**ABOUT THIS EXERCISE**
In the data below, find each line containing the string "prob" and return it.
Content starts
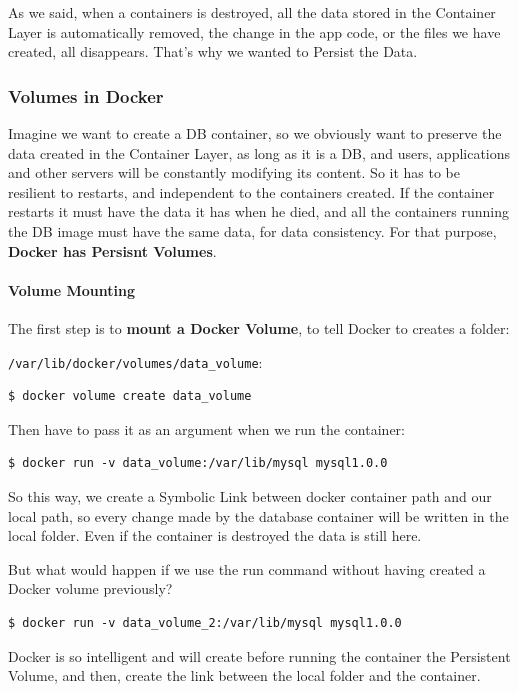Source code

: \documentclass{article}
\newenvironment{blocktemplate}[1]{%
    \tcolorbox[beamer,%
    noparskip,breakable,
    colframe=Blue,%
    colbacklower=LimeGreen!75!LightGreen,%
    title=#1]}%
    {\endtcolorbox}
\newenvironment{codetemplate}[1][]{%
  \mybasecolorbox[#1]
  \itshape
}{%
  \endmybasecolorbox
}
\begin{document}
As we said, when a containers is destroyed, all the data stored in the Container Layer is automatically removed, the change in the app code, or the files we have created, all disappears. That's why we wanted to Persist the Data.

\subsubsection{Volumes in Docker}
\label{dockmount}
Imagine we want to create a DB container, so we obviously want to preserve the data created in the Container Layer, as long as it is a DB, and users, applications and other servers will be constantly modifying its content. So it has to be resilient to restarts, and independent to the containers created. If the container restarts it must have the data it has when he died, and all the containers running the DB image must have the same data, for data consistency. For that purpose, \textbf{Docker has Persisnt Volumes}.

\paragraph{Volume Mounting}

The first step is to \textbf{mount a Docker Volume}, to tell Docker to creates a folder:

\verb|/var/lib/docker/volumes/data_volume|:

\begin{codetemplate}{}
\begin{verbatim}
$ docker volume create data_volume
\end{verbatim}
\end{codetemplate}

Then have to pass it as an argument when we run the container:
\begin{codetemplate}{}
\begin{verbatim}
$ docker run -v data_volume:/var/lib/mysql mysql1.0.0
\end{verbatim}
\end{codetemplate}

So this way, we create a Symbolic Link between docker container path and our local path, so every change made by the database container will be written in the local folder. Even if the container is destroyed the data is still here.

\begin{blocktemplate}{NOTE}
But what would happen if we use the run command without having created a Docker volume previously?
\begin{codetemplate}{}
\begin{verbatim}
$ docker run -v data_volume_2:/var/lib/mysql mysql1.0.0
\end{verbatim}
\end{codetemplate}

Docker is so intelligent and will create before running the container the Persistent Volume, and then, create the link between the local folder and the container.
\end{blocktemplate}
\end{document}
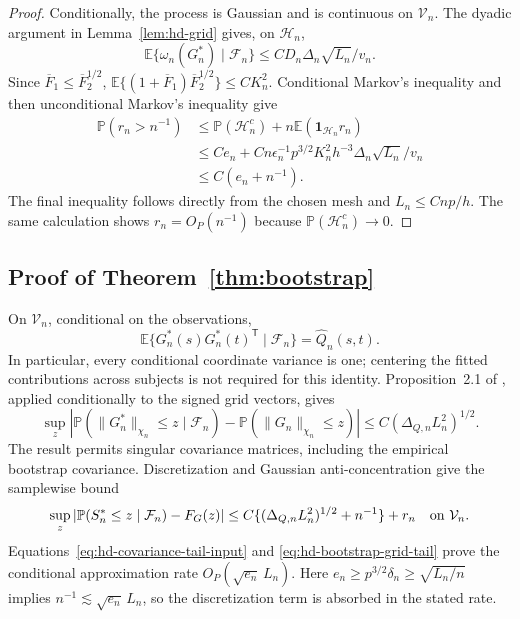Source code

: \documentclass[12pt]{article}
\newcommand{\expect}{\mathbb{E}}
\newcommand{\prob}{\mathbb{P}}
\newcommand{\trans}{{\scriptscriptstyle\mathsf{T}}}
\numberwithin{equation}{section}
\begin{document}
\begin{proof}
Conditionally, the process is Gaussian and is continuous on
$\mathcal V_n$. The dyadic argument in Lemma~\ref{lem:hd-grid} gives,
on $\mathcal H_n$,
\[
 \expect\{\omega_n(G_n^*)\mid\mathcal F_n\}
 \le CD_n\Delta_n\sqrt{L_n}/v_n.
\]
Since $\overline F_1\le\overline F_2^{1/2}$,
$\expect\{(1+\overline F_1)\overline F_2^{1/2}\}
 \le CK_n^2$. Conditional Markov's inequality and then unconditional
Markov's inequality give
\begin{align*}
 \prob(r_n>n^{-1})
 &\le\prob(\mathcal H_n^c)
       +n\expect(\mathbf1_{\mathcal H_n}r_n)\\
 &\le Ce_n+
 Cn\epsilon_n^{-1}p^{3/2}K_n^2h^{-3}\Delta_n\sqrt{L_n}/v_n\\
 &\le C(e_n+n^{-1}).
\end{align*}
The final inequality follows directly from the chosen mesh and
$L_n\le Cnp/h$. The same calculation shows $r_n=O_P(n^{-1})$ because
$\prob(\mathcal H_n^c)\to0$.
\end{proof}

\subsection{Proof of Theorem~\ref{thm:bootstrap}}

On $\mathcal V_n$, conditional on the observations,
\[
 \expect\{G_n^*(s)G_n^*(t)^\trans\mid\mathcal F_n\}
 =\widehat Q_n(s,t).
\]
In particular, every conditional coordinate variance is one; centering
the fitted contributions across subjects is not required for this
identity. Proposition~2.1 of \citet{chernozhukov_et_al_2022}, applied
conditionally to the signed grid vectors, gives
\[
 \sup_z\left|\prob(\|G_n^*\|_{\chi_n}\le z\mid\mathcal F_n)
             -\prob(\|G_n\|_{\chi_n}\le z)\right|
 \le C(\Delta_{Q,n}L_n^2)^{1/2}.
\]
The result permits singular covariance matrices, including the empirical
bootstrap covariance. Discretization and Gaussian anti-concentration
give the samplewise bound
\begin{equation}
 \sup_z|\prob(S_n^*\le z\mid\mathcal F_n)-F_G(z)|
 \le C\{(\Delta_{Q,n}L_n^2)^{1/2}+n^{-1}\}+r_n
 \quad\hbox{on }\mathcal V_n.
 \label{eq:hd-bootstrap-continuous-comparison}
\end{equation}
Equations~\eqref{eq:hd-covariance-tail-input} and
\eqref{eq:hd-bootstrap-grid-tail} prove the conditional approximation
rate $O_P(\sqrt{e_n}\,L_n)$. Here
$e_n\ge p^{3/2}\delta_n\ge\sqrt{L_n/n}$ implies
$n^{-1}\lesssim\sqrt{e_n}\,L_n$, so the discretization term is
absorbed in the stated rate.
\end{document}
Content ends
Content starts
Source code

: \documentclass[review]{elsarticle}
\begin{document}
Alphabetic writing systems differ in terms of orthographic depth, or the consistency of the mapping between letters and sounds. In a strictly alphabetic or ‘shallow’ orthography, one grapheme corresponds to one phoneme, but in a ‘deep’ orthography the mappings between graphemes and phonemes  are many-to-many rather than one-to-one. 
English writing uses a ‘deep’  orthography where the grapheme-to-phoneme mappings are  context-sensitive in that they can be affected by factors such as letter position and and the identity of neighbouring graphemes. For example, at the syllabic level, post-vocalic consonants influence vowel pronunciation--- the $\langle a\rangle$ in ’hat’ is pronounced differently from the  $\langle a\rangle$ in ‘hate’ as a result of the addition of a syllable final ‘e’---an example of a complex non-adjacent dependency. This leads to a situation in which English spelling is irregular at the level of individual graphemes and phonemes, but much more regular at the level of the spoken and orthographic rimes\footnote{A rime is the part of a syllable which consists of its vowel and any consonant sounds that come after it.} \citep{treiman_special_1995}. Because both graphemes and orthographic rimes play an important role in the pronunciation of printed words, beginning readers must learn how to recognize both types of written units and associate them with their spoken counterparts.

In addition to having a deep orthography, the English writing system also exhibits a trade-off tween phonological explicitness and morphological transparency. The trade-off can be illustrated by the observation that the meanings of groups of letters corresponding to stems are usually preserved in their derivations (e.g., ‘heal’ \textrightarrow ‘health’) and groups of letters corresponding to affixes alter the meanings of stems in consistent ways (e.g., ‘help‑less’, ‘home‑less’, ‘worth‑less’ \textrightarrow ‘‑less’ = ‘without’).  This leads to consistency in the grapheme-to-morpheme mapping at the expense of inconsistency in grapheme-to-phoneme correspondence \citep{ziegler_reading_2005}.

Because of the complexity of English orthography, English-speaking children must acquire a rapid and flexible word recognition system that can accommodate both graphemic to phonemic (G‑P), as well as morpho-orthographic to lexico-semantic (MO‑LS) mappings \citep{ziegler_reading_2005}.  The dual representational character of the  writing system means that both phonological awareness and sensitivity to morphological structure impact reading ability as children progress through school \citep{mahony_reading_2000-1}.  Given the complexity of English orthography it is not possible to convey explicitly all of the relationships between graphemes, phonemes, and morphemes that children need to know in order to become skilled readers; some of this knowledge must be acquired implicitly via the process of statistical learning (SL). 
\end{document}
Content ends
**EXPECTED ANSWER**
\newcommand{\prob}{\mathbb{P}}
 \prob(r_n>n^{-1})
 &\le\prob(\mathcal H_n^c)
$\prob(\mathcal H_n^c)\to0$.
 \sup_z\left|\prob(\|G_n^*\|_{\chi_n}\le z\mid\mathcal F_n)
             -\prob(\|G_n\|_{\chi_n}\le z)\right|
 \sup_z|\prob(S_n^*\le z\mid\mathcal F_n)-F_G(z)|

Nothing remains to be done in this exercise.